Eight of the sanitation workers met President Barack Obama at the White House and later attended the induction ceremony before a full house in the Grand Hall of the Department of Labor. One of them, Joe Warren, had celebrated his 90th birthday just the day before arriving in Washington.
The induction of the sanitation workers into the Hall of Fame marks the first time a group of workers has been included for “taking collective action,” said Secretary of Labor Hilda L. Solis.
Alvin Turner, one of the eight representatives of the strike that brought Dr. Martin Luther King Jr. to his last fight for justice, said at the ceremony that Dr. King “didn’t die in vain” when he was assassinated in Memphis, just 12 days before the strike was settled. “If it hadn’t been for Dr. King coming to Memphis, we wouldn’t have won.” Nor would they have won, he added, “if it hadn’t been for unity” of the 1,300 workers themselves.

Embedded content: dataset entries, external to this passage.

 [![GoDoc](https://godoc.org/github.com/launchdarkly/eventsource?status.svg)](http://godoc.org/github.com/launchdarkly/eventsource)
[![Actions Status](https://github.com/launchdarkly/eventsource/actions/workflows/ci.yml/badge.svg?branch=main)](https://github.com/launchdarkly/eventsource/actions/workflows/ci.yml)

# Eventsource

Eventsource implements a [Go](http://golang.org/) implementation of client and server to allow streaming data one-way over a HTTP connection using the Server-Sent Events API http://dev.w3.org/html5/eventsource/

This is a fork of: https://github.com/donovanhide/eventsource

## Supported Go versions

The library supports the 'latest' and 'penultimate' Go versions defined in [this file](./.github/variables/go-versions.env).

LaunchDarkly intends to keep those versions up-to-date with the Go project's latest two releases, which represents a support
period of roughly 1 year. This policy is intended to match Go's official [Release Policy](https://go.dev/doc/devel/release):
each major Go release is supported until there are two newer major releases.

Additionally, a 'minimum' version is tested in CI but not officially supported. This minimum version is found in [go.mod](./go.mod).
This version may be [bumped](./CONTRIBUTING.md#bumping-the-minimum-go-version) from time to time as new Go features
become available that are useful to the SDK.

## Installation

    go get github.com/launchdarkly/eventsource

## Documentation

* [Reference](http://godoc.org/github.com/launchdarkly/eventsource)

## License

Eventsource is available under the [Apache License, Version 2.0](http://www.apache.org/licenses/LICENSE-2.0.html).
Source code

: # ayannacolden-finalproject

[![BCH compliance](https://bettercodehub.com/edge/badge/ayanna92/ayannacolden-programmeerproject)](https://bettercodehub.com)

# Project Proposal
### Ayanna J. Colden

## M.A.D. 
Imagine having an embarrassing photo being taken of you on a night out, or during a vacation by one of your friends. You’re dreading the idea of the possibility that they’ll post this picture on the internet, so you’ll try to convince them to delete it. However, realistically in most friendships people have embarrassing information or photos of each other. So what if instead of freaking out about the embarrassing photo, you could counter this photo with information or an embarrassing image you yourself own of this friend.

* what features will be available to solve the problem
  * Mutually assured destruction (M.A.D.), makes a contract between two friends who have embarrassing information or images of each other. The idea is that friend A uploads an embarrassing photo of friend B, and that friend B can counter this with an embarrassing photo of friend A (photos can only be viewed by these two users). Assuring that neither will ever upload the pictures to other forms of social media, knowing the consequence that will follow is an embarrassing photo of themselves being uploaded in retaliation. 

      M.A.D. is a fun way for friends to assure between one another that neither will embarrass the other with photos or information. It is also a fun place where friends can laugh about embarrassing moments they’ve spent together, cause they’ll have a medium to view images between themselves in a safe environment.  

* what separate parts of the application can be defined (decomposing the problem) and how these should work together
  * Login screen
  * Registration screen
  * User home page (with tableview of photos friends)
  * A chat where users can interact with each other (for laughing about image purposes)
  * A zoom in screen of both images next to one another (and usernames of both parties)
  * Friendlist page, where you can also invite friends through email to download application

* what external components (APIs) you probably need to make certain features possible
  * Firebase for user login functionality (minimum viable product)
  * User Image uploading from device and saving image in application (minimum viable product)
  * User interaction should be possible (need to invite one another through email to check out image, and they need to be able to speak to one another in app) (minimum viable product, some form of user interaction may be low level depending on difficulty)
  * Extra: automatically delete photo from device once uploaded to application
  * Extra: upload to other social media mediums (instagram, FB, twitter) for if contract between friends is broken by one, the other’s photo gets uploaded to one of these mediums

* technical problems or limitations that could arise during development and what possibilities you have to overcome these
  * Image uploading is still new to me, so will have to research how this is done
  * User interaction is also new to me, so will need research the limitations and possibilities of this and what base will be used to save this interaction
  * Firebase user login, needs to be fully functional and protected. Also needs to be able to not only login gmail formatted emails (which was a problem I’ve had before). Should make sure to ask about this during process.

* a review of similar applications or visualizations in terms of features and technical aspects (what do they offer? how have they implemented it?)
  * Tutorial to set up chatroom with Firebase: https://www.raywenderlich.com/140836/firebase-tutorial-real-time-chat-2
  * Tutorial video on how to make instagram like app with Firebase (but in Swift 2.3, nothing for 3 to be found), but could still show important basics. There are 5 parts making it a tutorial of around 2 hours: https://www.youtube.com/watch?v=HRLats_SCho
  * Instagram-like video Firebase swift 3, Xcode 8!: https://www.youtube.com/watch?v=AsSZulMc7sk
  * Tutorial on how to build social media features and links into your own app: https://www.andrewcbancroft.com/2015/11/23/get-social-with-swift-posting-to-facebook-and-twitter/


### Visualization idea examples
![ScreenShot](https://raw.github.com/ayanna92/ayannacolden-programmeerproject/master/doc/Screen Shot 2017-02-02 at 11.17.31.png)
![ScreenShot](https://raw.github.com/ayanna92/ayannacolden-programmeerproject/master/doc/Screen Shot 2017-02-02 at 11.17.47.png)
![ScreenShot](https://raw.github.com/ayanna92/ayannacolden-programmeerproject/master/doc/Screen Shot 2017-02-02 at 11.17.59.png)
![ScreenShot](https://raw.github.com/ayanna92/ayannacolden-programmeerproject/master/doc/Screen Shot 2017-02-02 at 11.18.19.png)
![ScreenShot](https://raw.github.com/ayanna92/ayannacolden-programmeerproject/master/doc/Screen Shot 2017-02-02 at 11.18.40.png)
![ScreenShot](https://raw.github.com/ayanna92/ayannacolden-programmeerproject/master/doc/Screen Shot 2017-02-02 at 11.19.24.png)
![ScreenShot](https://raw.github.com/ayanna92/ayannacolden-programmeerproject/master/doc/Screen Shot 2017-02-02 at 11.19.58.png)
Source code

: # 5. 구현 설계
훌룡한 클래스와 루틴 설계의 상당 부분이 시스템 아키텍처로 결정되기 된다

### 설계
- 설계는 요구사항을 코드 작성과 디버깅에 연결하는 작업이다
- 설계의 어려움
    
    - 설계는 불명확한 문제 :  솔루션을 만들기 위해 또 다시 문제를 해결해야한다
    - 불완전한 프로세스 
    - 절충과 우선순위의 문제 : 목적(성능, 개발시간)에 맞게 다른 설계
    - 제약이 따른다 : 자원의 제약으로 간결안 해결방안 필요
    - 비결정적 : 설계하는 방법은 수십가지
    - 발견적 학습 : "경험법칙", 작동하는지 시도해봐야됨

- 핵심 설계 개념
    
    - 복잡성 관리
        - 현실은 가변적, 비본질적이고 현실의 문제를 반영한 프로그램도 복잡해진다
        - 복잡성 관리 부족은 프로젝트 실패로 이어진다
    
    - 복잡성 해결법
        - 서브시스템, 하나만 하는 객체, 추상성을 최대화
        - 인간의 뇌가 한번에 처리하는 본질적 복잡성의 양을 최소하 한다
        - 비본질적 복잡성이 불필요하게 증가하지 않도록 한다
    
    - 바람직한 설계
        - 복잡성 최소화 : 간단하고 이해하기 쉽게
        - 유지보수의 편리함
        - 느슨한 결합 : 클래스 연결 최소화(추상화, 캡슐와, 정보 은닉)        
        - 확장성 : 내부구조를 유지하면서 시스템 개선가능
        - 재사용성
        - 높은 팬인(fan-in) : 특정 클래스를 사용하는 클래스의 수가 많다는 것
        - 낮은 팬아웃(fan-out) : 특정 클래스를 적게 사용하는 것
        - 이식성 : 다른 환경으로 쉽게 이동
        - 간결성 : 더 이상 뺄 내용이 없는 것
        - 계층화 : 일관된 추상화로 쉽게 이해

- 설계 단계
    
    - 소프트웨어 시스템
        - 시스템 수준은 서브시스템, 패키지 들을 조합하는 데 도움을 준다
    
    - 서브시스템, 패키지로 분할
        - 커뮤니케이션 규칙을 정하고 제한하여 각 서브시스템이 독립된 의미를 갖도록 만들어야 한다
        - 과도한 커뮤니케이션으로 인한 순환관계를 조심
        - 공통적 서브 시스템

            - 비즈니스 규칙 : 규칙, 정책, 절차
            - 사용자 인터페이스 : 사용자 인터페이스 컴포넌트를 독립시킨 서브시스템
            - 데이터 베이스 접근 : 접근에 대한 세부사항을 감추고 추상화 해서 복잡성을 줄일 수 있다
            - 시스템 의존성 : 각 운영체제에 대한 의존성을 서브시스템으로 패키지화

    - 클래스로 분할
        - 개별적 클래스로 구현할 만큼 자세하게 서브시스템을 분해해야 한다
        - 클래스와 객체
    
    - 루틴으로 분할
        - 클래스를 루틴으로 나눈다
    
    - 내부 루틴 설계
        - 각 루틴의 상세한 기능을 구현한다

Turner, who started with the Memphis Sanitation Department in 1958, then turned his remarks to the current battle over collective bargaining throughout the country. “We’ve got a fight coming up now. I can see they’re trying to balance budgets on the backs of poor people… You can bet your bottom dollar on that.”
Solis said the sanitation workers’ stand against injustice “showed your countrymen that there is dignity in all work. You made historic progress not only for public sector employees, but for all workers … and we honor you for bringing about a turning point in the Civil Rights movement in the fight for social and economic justice.”
Among those in attendance at the Labor Department ceremony were AFSCME Pres. Gerald W. McEntee, Sec.-Treas. Lee A. Saunders, Martin Luther King III, and former U.S. Ambassador Andrew Young, who delivered the invocation.
A final induction ceremony will be held in Memphis on June 4.